No, I can't say that honestly.
This thing was never about you... you've never been part of it and I hope you never will be. This business is... draining. As much as it's never been about you, it's been all about me. This is what I wanted, right? This is what I wanted to do with my life. I wanted to entertain, wanted to feel the rush of putting on a great match that the crowd would react positively to.
And, I think I've done that. I think I've had a lot of good matches that a lot of crowds have cheered me for but... does it matter to you? Do you honestly care that Joe Schmo in Idaho clapped when I hit my finisher? No, no, baby, I don't think that you do. I think you'd care more if I was home to read to you at night. That's the part that hurts. I want to be there. I want to be the one tucking you in, kissing your forehead and whispering that everything's okay and that you can sleep without the night light because the monsters won't get you when I'm around.
I want you to know me.
But, at the same time, I fear that I'll be forgotten. That if I stop or take time off the fans will forget everything I've given them – my blood, my sweat, my tears... my heart, my soul, my life - ME. Maybe that's my problem... I long for recognition from total strangers while my child waits at home to see if daddy's gonna make it through the door tonight. And, if I do make it through the door, what shape will I be in? Beaten, bruised and bloodied... not the kind of thing I want my baby to see.
This business has eaten away everything I once held dear. Yet, I hold onto it so tightly, as if it'll fade into nothingness if I blink. While I'm holding onto that, though, you're the one that's slipped away. I've lost touch with who you are... you've grown so much I barely recognized you last time I was home.
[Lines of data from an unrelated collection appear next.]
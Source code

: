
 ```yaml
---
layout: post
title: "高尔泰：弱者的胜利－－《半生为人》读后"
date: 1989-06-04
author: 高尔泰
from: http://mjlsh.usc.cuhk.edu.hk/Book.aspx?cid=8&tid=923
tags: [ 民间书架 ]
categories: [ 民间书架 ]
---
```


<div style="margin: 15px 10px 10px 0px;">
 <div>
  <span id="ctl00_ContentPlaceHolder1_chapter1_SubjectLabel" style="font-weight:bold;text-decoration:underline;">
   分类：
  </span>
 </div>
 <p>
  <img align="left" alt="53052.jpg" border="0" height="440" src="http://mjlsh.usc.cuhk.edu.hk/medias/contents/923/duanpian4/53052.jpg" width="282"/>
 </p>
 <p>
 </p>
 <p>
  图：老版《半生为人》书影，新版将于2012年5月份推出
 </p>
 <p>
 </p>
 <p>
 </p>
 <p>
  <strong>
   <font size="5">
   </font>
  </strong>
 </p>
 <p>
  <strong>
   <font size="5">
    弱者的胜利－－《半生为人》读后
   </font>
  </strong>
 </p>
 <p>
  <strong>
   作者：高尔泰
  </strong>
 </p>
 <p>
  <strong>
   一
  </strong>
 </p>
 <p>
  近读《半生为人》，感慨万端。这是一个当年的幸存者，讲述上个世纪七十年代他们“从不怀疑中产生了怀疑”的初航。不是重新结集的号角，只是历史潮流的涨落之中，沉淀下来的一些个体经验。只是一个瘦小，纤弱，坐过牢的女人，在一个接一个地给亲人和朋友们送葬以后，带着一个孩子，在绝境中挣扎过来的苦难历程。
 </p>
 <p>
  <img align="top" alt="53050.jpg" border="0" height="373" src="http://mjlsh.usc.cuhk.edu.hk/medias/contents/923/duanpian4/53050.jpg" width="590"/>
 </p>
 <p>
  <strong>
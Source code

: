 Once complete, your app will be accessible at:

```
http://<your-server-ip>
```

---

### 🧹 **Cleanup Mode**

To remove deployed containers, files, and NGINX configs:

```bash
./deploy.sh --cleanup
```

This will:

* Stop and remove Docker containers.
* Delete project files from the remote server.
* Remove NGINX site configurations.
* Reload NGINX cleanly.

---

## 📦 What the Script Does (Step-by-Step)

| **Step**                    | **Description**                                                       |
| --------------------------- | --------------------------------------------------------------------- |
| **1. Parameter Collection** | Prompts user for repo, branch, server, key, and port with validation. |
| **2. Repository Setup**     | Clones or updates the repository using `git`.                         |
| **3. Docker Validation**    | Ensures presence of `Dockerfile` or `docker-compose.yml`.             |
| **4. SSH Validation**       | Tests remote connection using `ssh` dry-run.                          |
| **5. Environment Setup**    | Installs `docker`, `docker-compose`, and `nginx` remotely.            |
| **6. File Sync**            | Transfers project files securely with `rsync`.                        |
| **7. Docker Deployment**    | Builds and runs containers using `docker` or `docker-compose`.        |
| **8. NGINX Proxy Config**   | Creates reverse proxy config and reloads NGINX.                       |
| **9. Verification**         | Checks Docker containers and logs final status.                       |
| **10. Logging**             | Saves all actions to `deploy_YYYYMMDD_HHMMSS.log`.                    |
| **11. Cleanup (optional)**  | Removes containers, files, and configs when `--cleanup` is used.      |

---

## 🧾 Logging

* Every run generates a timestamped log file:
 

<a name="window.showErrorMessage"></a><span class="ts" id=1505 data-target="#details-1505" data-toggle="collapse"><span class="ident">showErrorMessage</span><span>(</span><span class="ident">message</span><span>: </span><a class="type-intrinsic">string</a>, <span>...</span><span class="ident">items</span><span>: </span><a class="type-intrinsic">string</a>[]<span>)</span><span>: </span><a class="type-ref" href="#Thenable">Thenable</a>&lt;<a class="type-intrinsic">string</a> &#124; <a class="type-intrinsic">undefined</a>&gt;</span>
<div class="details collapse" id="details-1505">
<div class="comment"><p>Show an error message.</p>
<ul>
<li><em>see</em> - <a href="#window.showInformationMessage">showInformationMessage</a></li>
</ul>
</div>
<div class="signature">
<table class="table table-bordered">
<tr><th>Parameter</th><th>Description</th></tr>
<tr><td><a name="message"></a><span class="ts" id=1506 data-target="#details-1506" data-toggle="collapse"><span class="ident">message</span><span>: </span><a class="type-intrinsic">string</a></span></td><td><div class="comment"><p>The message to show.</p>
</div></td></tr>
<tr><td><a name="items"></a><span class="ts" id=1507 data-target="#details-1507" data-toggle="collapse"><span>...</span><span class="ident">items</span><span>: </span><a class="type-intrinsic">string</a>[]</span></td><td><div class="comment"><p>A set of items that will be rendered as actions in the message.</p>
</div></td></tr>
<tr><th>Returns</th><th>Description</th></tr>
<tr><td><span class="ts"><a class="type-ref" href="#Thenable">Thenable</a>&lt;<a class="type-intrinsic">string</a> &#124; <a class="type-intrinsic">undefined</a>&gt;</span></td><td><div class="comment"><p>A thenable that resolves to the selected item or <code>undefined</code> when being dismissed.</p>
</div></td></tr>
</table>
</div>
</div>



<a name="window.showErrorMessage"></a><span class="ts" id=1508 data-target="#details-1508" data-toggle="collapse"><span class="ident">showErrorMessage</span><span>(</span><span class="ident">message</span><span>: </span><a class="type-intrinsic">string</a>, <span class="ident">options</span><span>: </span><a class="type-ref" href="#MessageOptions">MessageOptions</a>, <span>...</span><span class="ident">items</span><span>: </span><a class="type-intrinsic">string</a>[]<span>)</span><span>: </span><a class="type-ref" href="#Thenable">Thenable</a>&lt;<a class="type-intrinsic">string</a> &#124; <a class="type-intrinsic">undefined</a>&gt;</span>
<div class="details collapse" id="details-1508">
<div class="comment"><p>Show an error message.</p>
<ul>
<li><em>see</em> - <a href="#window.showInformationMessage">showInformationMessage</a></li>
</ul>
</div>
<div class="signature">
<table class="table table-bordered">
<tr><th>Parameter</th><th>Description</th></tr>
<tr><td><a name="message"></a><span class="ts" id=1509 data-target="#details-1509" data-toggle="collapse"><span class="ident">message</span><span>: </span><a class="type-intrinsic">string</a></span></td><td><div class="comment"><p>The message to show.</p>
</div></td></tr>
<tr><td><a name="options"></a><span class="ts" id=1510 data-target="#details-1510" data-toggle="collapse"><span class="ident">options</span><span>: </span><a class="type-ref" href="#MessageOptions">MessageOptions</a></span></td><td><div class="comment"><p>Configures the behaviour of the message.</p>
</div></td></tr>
Hearing you laugh, god, it made my heart skip a beat or two.
But, you weren't laughing because of me.
It's like I'm just a shadow to you... one that's sometimes there, when the sun's high in the sky, but gone other times, when the clouds roll in. That's not what I wanted to be... not the way I want you to see me. Changing that would mean losing something that is a large part of me, though. The business that has taken me all around the world, the life I live away from home... could I give it all up for you? Would you even want me to? Would you resent me in years to come? Do you resent me now?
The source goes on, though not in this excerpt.